The second step of knowing is knowledge, when we begin to reflect and think on the ideas and views that we have listened to. At this point, we often have to select only a few of the ideas we have heard, as it is not always feasible to reflect on all the information that is fed to us. In order to deepen our understanding, we reflect on the information and sometimes discuss our findings and thoughts with others.
The third step of knowing is when we move from thinking to doing -- that is, from knowledge to wisdom. Wisdom is gained when we commit ourselves to "doing." Knowledge translated into our everyday behavior is called wisdom, which, in turn, is called a quality life. A life of quality is where personal values are not only realized but also lived and experienced through our practical actions.
Doing, or practice, naturally brings us to the fourth and final step of knowing, which is called truth.
Truth is "to be": the pure state of being where nothing needs to be added, where nothing can be subtracted.

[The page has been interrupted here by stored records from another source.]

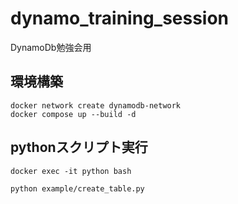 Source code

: # dynamo_training_session
DynamoDb勉強会用

## 環境構築

```
docker network create dynamodb-network
docker compose up --build -d
```

## pythonスクリプト実行

```
docker exec -it python bash

python example/create_table.py
```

For a human being, this takes a long time and a variety of processes. It is the ultimate state of consciousness that yogis and meditators aspire to. (This is often referred to as the consciousness of "Om.") It is said that God is eternally in this state of truth. "Om" is the consciousness of "I am," the consciousness that denotes both an uncreated selfhood and a pure state of being. The human soul originally had this consciousness of "Om," but gradually forgot it. Therefore, the aim of "knowing" (at least, spiritual knowing) is to return to this original state. The way of return is called "remembrance" -- that is, to pay attention and keep remembering the eternity of the self, otherwise referred to as the soul, the atma.
On a spiritual path, we always need these four steps, but there is the great temptation for the majority of people to stay on the first two, which involve listening and thinking. Without a systematic and consistent commitment to personal action, we just develop the art of conceptualizing, philosophizing and discussing. Moreover, without practice and silence, we cannot develop the inner strength that is so vital for everyday life.

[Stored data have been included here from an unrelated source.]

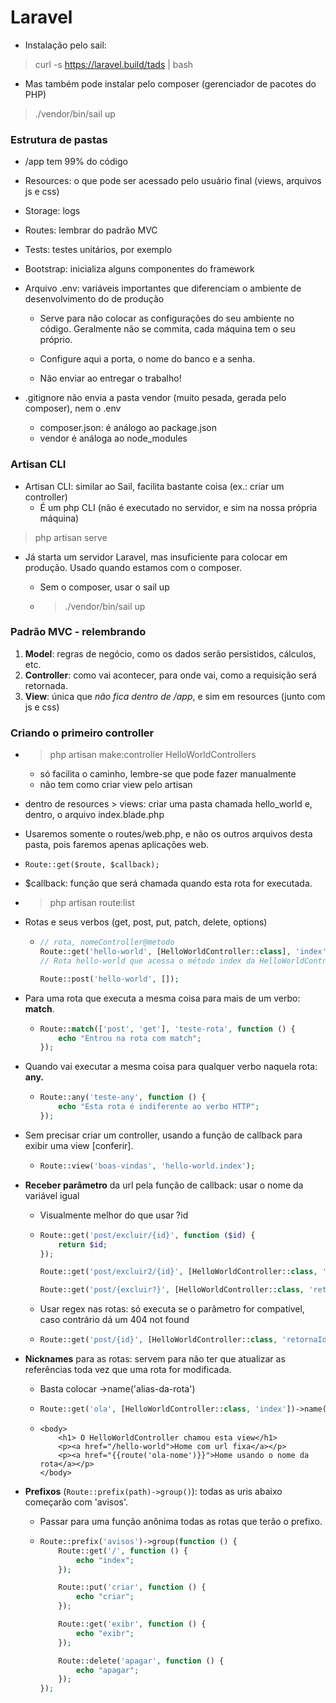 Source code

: # Laravel
- Instalação pelo sail:
> curl -s https://laravel.build/tads | bash
  - Mas também pode instalar pelo composer (gerenciador de pacotes do PHP)

> ./vendor/bin/sail up

### Estrutura de pastas

- /app tem 99% do código
- Resources: o que pode ser acessado pelo usuário final (views, arquivos js e css)
- Storage: logs
- Routes: lembrar do padrão MVC
- Tests: testes unitários, por exemplo
- Bootstrap: inicializa alguns componentes do framework
- Arquivo .env: variáveis importantes que diferenciam o ambiente de desenvolvimento do de produção

  - Serve para não colocar as configurações do seu ambiente no código. Geralmente não se commita, cada máquina tem o seu próprio.

  - Configure aqui a porta, o nome do banco e a senha.

  - Não enviar ao entregar o trabalho!


- .gitignore não envia a pasta vendor (muito pesada, gerada pelo composer), nem o .env

  - composer.json: é análogo ao package.json
  - vendor é análoga ao node_modules

### Artisan CLI


- Artisan CLI: similar ao Sail, facilita bastante coisa (ex.: criar um controller) 
  - É um php CLI (não é executado no servidor, e sim na nossa própria máquina)

> php artisan serve
- Já starta um servidor Laravel, mas insuficiente para colocar em produção. Usado quando estamos com o composer.

  - Sem o composer, usar o sail up

  - > ./vendor/bin/sail up

### Padrão MVC - relembrando

1. **Model**: regras de negócio, como os dados serão persistidos, cálculos, etc.
2. **Controller**: como vai acontecer, para onde vai, como a requisição será retornada.
3. **View**: única que *não fica dentro de /app*, e sim em resources (junto com js e css)

### Criando o primeiro controller

- > php artisan make:controller HelloWorldControllers

  - só facilita o caminho, lembre-se que pode fazer manualmente
  - não tem como criar view pelo artisan

- dentro de resources > views: criar uma pasta chamada hello_world e, dentro, o arquivo index.blade.php

- Usaremos somente o routes/web.php, e não os outros arquivos desta pasta, pois faremos apenas aplicações web.

- `Route::get($route, $callback);`

- $callback: função que será chamada quando esta rota for executada.


- > php artisan route:list

- Rotas e seus verbos (get, post, put, patch, delete, options)

  - ```php
    // rota, nomeController@metodo
    Route::get('hello-world', [HelloWorldController::class], 'index');
    // Rota hello-world que acessa o método index da HelloWorldController
    
    Route::post('hello-world', []);
    ```

- Para uma rota que executa a mesma coisa para mais de um verbo: **match**.

  - ```php
    Route::match(['post', 'get'], 'teste-rota', function () {
        echo "Entrou na rota com match";
    });
    ```


- Quando vai executar a mesma coisa para qualquer verbo naquela rota: **any.**

  - ```php
    Route::any('teste-any', function () {
        echo "Esta rota é indiferente ao verbo HTTP";
    });
    ```


- Sem precisar criar um controller, usando a função de callback para exibir uma view [conferir].

  - ```php
    Route::view('boas-vindas', 'hello-world.index');
    ```


- **Receber parâmetro** da url pela função de callback: usar o nome da variável igual
  - Visualmente melhor do que usar ?id
  
  - ```php
    Route::get('post/excluir/{id}', function ($id) {
        return $id;
    });
    
    Route::get('post/excluir2/{id}', [HelloWorldController::class, 'retornaId']);
    
    Route::get('post/{excluir?}', [HelloWorldController::class, 'retornaId2']);
    ```
  
  - Usar regex nas rotas: só executa se o parâmetro for compatível, caso contrário dá um 404 not found
  
  - ```php
    Route::get('post/{id}', [HelloWorldController::class, 'retornaId'])->where(['id' => '[0-9]+']);
    ```

- **Nicknames** para as rotas: servem para não ter que atualizar as referências toda vez que uma rota for modificada.
  
  - Basta colocar ->name('alias-da-rota')
  
  - ```php
    Route::get('ola', [HelloWorldController::class, 'index'])->name('ola-nome');
    ```

  - ```php+HTML
    <body>
        <h1> O HelloWorldController chamou esta view</h1>
        <p><a href="/hello-world">Home com url fixa</a></p>
        <p><a href="{{route('ola-nome')}}">Home usando o nome da rota</a></p>
    </body>
    ```
- **Prefixos** (`Route::prefix(path)->group()`): todas as uris abaixo começarão com 'avisos'.

  - Passar para uma função anônima todas as rotas que terão o prefixo.

  - ```php
    Route::prefix('avisos')->group(function () {
        Route::get('/', function () {
            echo "index";
        });
    
        Route::put('criar', function () {
            echo "criar";
        });
    
        Route::get('exibr', function () {
            echo "exibr";
        });
    
        Route::delete('apagar', function () {
            echo "apagar";
        });
    });
    ```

One aim of meditation is to develop inner strength through attention to practice. Practice is to observe and to take the opportunity to transform knowledge into an experience that helps us in our daily life.
One aspect is the practice of values such as tolerance, patience and flexibility. Another is for the meditator actually to experience the highest level of consciousness. It is said that when this highest level of consciousness is experienced, there is the strength to practice those values that create well-being.

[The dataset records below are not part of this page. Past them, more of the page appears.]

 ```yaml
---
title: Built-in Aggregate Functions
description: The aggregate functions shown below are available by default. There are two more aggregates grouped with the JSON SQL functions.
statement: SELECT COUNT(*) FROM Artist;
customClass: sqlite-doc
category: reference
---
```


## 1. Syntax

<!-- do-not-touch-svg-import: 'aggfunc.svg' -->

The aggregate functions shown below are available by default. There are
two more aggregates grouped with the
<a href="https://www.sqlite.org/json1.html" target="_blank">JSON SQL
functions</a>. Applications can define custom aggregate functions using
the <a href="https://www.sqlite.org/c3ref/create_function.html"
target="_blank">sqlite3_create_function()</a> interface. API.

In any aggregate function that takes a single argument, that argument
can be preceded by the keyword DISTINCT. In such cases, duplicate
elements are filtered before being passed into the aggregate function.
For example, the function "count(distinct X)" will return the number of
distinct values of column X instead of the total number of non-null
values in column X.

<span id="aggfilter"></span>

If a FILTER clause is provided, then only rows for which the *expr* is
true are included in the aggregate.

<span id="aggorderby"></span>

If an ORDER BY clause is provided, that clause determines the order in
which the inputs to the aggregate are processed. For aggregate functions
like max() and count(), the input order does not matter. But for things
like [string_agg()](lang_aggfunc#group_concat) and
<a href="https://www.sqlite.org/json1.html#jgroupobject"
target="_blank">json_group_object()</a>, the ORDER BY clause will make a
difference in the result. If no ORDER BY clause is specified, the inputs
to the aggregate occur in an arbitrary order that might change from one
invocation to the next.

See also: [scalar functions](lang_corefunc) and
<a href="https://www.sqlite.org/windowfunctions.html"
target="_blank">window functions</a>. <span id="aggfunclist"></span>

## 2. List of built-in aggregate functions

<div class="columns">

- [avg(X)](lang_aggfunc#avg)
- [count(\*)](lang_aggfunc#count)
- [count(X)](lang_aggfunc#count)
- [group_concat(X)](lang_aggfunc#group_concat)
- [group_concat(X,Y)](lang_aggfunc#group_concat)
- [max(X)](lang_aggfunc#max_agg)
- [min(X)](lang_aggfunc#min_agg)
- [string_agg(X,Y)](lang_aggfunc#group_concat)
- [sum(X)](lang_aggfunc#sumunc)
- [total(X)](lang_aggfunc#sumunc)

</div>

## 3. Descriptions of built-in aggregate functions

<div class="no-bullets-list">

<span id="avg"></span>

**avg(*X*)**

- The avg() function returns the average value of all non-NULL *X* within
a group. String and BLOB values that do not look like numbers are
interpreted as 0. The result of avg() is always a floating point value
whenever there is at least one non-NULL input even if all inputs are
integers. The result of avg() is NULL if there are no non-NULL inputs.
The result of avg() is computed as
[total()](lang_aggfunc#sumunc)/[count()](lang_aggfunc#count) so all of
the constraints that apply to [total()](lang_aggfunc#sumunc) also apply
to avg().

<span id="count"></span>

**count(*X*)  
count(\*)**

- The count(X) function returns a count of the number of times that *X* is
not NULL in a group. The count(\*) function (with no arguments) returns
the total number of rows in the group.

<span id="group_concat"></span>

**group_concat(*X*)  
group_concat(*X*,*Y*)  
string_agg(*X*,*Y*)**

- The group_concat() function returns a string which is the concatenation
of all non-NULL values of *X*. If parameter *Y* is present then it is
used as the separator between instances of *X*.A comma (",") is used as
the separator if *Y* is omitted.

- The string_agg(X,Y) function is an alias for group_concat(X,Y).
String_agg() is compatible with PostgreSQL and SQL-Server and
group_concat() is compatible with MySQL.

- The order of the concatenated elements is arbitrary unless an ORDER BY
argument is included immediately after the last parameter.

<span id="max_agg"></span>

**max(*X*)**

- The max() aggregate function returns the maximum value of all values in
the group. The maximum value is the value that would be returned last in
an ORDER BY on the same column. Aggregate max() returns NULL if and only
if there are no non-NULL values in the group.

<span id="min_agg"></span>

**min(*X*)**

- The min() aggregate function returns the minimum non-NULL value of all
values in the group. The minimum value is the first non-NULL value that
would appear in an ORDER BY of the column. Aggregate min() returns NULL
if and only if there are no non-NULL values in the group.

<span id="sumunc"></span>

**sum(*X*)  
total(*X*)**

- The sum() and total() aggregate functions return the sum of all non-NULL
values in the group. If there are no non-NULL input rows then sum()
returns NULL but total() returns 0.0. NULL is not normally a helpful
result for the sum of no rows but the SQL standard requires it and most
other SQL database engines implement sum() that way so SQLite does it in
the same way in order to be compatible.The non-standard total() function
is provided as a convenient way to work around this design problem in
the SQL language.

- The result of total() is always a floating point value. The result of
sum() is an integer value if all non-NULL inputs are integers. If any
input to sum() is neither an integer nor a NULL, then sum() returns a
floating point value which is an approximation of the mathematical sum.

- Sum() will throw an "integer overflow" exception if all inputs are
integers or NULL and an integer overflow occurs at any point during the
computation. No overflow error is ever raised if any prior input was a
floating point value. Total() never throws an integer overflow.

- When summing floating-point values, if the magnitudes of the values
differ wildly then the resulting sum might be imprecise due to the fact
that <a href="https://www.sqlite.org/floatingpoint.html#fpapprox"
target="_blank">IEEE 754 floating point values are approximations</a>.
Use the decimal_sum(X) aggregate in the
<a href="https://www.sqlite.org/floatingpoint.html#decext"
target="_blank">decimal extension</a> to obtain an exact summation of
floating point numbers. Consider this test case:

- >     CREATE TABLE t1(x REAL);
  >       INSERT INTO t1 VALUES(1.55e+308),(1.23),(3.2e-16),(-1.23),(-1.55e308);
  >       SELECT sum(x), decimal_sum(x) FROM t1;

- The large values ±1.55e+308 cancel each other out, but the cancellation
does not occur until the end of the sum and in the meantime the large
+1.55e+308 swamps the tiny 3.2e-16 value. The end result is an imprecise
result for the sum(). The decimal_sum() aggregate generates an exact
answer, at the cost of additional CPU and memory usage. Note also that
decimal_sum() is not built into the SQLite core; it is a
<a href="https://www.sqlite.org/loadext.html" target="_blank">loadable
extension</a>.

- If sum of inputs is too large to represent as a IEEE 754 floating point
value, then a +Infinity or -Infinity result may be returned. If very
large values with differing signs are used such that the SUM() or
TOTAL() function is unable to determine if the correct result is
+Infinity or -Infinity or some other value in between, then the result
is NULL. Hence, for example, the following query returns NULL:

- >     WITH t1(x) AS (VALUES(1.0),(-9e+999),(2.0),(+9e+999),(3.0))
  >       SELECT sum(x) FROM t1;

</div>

How can we go beyond these stages of information, knowledge and even wisdom to experience the original state of being -- that is, truth?
One way to describe the process is to compare it to the game of the pole vaulter. The pole vaulter has a long pole to help jump over the barrier. The athlete runs for a short distance, and then quickly fixes the pole into the ground, enabling the body to be lifted up. When the athlete reaches a certain point in the air, the very pole that was used to get to that point is discarded; if the athlete fails to let go of the pole, then the body will be propelled backward, and it will be impossible to accomplish the task of jumping over the barrier.
The same mechanism is involved when a person wishes to attain realization of the self and an experience of a higher state of consciousness. To experience realization, we have to run some distance, collecting the necessary information. Then we use the pole of knowledge and wisdom to lift us off the ground of ordinary consciousness. But we must then let go of the very knowledge that we used to elevate our minds and take a jump of faith, flying over the barrier of "ordinary consciousness" to experience a new and higher level of consciousness. If there is no faith, then there is not enough trust to let go and jump.
Many people do not let go of the pole of knowledge and, as a result, fall into the spinning of speculation and the habit of analysis and discussion -- the experience of spiritual consciousness eludes them. The pull of the ego draws the consciousness back to the ground. The irony is that they think they have jumped over the barrier and regard themselves as being in the privileged position of knowing. Then they think that from this privileged position they have the prerogative of judging and being better than those who "know" in a different way.
The ones who have let go of the pole can be characterized by their wider, creative perspective and their benevolent strength.
Ultimately, true knowing is a state of positive being, and its most powerful experience and expression is in silence.